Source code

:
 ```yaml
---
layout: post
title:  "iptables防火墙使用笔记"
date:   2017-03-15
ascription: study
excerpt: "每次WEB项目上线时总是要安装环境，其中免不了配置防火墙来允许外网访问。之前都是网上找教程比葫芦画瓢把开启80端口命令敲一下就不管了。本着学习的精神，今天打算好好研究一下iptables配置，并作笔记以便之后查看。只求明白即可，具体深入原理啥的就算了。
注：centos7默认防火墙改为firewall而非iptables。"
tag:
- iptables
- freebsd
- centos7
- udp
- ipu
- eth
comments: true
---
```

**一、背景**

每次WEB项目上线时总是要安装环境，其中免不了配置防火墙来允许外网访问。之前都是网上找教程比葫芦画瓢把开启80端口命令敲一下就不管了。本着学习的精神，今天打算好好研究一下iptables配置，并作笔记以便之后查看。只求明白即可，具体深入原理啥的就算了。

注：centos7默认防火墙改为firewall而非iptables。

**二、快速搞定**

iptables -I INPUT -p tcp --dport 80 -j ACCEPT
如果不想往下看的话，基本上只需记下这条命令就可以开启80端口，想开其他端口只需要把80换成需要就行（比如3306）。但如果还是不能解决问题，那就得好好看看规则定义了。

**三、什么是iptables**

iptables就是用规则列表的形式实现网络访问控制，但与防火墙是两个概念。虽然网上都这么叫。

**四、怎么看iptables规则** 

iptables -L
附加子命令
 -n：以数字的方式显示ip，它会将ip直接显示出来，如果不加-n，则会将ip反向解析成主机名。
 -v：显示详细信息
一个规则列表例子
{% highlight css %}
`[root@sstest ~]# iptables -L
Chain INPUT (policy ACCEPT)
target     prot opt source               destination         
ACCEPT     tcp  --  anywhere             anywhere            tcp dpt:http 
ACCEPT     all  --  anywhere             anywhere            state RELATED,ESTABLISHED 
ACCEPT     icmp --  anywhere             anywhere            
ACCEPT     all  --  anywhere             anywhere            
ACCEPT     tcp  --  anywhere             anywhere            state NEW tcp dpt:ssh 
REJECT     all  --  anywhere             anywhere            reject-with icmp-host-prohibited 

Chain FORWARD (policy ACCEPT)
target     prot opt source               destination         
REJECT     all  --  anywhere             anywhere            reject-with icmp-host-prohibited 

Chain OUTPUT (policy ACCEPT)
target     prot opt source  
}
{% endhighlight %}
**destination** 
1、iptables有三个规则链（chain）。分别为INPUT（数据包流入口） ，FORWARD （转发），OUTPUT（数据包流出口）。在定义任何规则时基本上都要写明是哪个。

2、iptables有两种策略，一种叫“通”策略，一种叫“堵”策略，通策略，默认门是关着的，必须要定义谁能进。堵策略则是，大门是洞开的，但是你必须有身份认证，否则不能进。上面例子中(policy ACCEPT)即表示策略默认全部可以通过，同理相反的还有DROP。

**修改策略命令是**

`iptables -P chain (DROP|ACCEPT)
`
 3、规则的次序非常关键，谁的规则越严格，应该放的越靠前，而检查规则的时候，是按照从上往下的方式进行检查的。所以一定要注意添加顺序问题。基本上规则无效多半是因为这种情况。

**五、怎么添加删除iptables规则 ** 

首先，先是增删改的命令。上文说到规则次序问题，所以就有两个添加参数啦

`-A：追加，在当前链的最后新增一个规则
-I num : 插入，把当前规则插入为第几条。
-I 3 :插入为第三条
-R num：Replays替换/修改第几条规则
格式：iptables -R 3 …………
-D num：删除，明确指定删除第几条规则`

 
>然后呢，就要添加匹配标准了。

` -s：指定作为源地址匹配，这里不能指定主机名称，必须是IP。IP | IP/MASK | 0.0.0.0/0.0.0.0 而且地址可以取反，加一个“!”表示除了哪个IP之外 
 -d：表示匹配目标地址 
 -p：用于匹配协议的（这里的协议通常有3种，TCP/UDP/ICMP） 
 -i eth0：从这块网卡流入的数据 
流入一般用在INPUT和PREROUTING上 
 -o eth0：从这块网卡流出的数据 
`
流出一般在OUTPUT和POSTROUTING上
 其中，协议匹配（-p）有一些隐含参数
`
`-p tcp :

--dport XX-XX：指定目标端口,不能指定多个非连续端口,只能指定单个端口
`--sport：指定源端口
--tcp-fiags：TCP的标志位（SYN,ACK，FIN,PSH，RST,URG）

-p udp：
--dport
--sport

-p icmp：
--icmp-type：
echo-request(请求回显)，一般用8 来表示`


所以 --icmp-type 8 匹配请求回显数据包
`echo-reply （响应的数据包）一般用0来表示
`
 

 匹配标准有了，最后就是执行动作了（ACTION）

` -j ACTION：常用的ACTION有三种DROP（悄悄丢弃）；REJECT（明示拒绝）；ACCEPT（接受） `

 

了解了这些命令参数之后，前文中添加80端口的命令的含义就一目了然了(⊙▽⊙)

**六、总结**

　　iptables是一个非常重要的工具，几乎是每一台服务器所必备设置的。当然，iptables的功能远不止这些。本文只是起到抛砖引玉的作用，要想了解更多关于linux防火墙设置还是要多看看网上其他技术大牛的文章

_ _ _

- _Exercise_:
All of the entries above must be transcribed exactly.

- _Answer for the task_:
Source code

:
 ```yaml
---
layout: post
title:  "iptables防火墙使用笔记"
date:   2017-03-15
ascription: study
excerpt: "每次WEB项目上线时总是要安装环境，其中免不了配置防火墙来允许外网访问。之前都是网上找教程比葫芦画瓢把开启80端口命令敲一下就不管了。本着学习的精神，今天打算好好研究一下iptables配置，并作笔记以便之后查看。只求明白即可，具体深入原理啥的就算了。
注：centos7默认防火墙改为firewall而非iptables。"
tag:
- iptables
- freebsd
- centos7
- udp
- ipu
- eth
comments: true
---
```

**一、背景**

每次WEB项目上线时总是要安装环境，其中免不了配置防火墙来允许外网访问。之前都是网上找教程比葫芦画瓢把开启80端口命令敲一下就不管了。本着学习的精神，今天打算好好研究一下iptables配置，并作笔记以便之后查看。只求明白即可，具体深入原理啥的就算了。

注：centos7默认防火墙改为firewall而非iptables。

**二、快速搞定**

iptables -I INPUT -p tcp --dport 80 -j ACCEPT
如果不想往下看的话，基本上只需记下这条命令就可以开启80端口，想开其他端口只需要把80换成需要就行（比如3306）。但如果还是不能解决问题，那就得好好看看规则定义了。

**三、什么是iptables**

iptables就是用规则列表的形式实现网络访问控制，但与防火墙是两个概念。虽然网上都这么叫。

**四、怎么看iptables规则** 

iptables -L
附加子命令
 -n：以数字的方式显示ip，它会将ip直接显示出来，如果不加-n，则会将ip反向解析成主机名。
 -v：显示详细信息
一个规则列表例子
{% highlight css %}
`[root@sstest ~]# iptables -L
Chain INPUT (policy ACCEPT)
target     prot opt source               destination         
ACCEPT     tcp  --  anywhere             anywhere            tcp dpt:http 
ACCEPT     all  --  anywhere             anywhere            state RELATED,ESTABLISHED 
ACCEPT     icmp --  anywhere             anywhere            
ACCEPT     all  --  anywhere             anywhere            
ACCEPT     tcp  --  anywhere             anywhere            state NEW tcp dpt:ssh 
REJECT     all  --  anywhere             anywhere            reject-with icmp-host-prohibited 

Chain FORWARD (policy ACCEPT)
target     prot opt source               destination         
REJECT     all  --  anywhere             anywhere            reject-with icmp-host-prohibited 

Chain OUTPUT (policy ACCEPT)
target     prot opt source  
}
{% endhighlight %}
**destination** 
1、iptables有三个规则链（chain）。分别为INPUT（数据包流入口） ，FORWARD （转发），OUTPUT（数据包流出口）。在定义任何规则时基本上都要写明是哪个。

2、iptables有两种策略，一种叫“通”策略，一种叫“堵”策略，通策略，默认门是关着的，必须要定义谁能进。堵策略则是，大门是洞开的，但是你必须有身份认证，否则不能进。上面例子中(policy ACCEPT)即表示策略默认全部可以通过，同理相反的还有DROP。

**修改策略命令是**

`iptables -P chain (DROP|ACCEPT)
`
 3、规则的次序非常关键，谁的规则越严格，应该放的越靠前，而检查规则的时候，是按照从上往下的方式进行检查的。所以一定要注意添加顺序问题。基本上规则无效多半是因为这种情况。

**五、怎么添加删除iptables规则 ** 

首先，先是增删改的命令。上文说到规则次序问题，所以就有两个添加参数啦

`-A：追加，在当前链的最后新增一个规则
-I num : 插入，把当前规则插入为第几条。
-I 3 :插入为第三条
-R num：Replays替换/修改第几条规则
格式：iptables -R 3 …………
-D num：删除，明确指定删除第几条规则`

 
>然后呢，就要添加匹配标准了。

` -s：指定作为源地址匹配，这里不能指定主机名称，必须是IP。IP | IP/MASK | 0.0.0.0/0.0.0.0 而且地址可以取反，加一个“!”表示除了哪个IP之外 
 -d：表示匹配目标地址 
 -p：用于匹配协议的（这里的协议通常有3种，TCP/UDP/ICMP） 
 -i eth0：从这块网卡流入的数据 
流入一般用在INPUT和PREROUTING上 
 -o eth0：从这块网卡流出的数据 
`
流出一般在OUTPUT和POSTROUTING上
 其中，协议匹配（-p）有一些隐含参数
`
`-p tcp :

--dport XX-XX：指定目标端口,不能指定多个非连续端口,只能指定单个端口
`--sport：指定源端口
--tcp-fiags：TCP的标志位（SYN,ACK，FIN,PSH，RST,URG）

-p udp：
--dport
--sport

-p icmp：
--icmp-type：
echo-request(请求回显)，一般用8 来表示`


所以 --icmp-type 8 匹配请求回显数据包
`echo-reply （响应的数据包）一般用0来表示
`
 

 匹配标准有了，最后就是执行动作了（ACTION）

` -j ACTION：常用的ACTION有三种DROP（悄悄丢弃）；REJECT（明示拒绝）；ACCEPT（接受） `

 

了解了这些命令参数之后，前文中添加80端口的命令的含义就一目了然了(⊙▽⊙)

**六、总结**

　　iptables是一个非常重要的工具，几乎是每一台服务器所必备设置的。当然，iptables的功能远不止这些。本文只是起到抛砖引玉的作用，要想了解更多关于linux防火墙设置还是要多看看网上其他技术大牛的文章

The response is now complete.